Tucker Carlson: Not Surprising ‘Famous People Who Bask in Public Adulation All Day Behave Poorly When the Cameras Are Off’

By A.J. Katz Comment

Fox News’s Tucker Carlson is disappointed, but not particularly surprised by all of the recent sexual harassment stories coming out right now.

“It’s awful, and abuse of power is always awful, whether it be sexual power, financial power, any kind of power,” Carlson told Business Insider global editor-in-chief and chief content officer Nicholas Carlson at the Ignition conference this afternoon in New York. “But it’s also common that people in power abuse their power. That’s a function of human nature. The tales are jarring, jaw-dropping, and shocking especially when it’s happening in your industry and people you’re familiar with. But if you take three steps back, it shouldn’t surprise you that famous people who bask in public adulation all day long behave poorly when the cameras are off.”

Carlson on what he feels is hypocrisy being shown by NBC: “You know, I couldn’t resist noting on my program that NBC fired Billy Bush for the crime of laughing,  which he apologized for, but squelched the Harvey Weinstein story that Ronan Farrow wrote and ended up selling to the New Yorker. I thought his was a great story. Now why did they do that? I don’t know, but I think it’s a fair question that they still haven’t answered. That annoyed me. But look, I worked at NBC for four years, and I have friends over there. There are good people, I feel sorry for them.”

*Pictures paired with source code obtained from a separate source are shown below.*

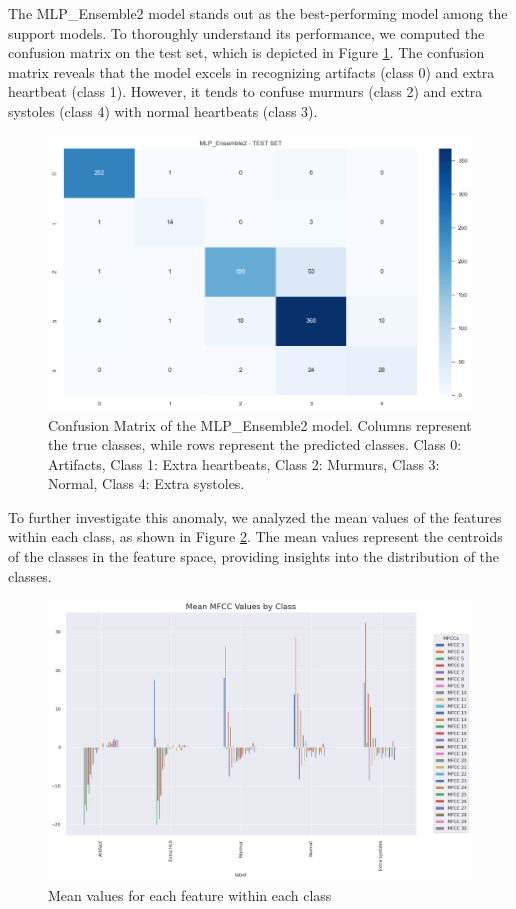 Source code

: The MLP\_Ensemble2 model stands out as the best-performing model among the support models.
To thoroughly understand its performance, we computed the confusion matrix on the test set, which is depicted in Figure \ref{fig:support_models_conf_matrix}.
The confusion matrix reveals that the model excels in recognizing artifacts (class 0) and extra heartbeat (class 1).
However, it tends to confuse murmurs (class 2) and extra systoles (class 4) with normal heartbeats (class 3).
\begin{figure}[h]
    \centering
    \includegraphics[width=\columnwidth]{../images/support_models_conf_matrix.png}
    \caption{Confusion Matrix of the MLP\_Ensemble2 model. Columns represent the true classes, while rows represent the predicted classes. Class 0: Artifacts, Class 1: Extra heartbeats, Class 2: Murmurs, Class 3: Normal, Class 4: Extra systoles.}
    \label{fig:support_models_conf_matrix}
\end{figure}
\noindent
To further investigate this anomaly, we analyzed the mean values of the features within each class, as shown in Figure \ref{fig:mean_val_for_features}.
The mean values represent the centroids of the classes in the feature space, providing insights into the distribution of the classes.
\begin{figure}[h]
    \centering
    \includegraphics[width=\columnwidth]{../images/mean_val_for_features.png}
    \caption{Mean values for each feature within each class}
    \label{fig:mean_val_for_features}
\end{figure}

(Carlson called for NBC News president Noah Oppenheim to be fired last month).

On his role in the cable news landscape: “I think of my role as different from someone hosting a show on another channel. I feel like almost all of the other news outlets that I see, and I’ve worked at almost all of them, are kind of sync in terms of what stories they feel are important and how they report the stories,” said Carlson. “That’s OK. I’m not mad about it, but I think there ought to be a role for someone who tells stories that aren’t covered by everybody else, and is looking at things in a different way. I believe that way.”

Carlson says the media has been concentrating on Russia too much, and feels there is too much attention being paid to Pres. Trump. He said the president “doesn’t get enough credit for being hysterical,” but admitted that he disapproves of Trump tweeting “at all.” (Carlson hates Twitter in general).

“He’s moderately interesting, and he’s President of the United States, so he’s obviously powerful and important,” Carlson added. “But if you’re programming your entire schedule around one guy and his tweets, it’s possible you might be missing other stories.”

Carlson said he never votes in presidential elections and didn’t vote in this past election. But he votes in local D.C. elections because he lives there and feels it’s important, adding “I’m actually registered with a party that I sincerely despise, and that’s the Democratic Party. But I’m registered because I live in the District and it’s a one-party state.”

He started playing with the moderator and the audience a bit at the end: “I always vote for the more corrupt candidate over the idealist. I like the person who is taking payoffs from developers and leaves me alone. I vote for the status quo, corrupt, criminal operation candidate in D.C., and I’m really happy with that.”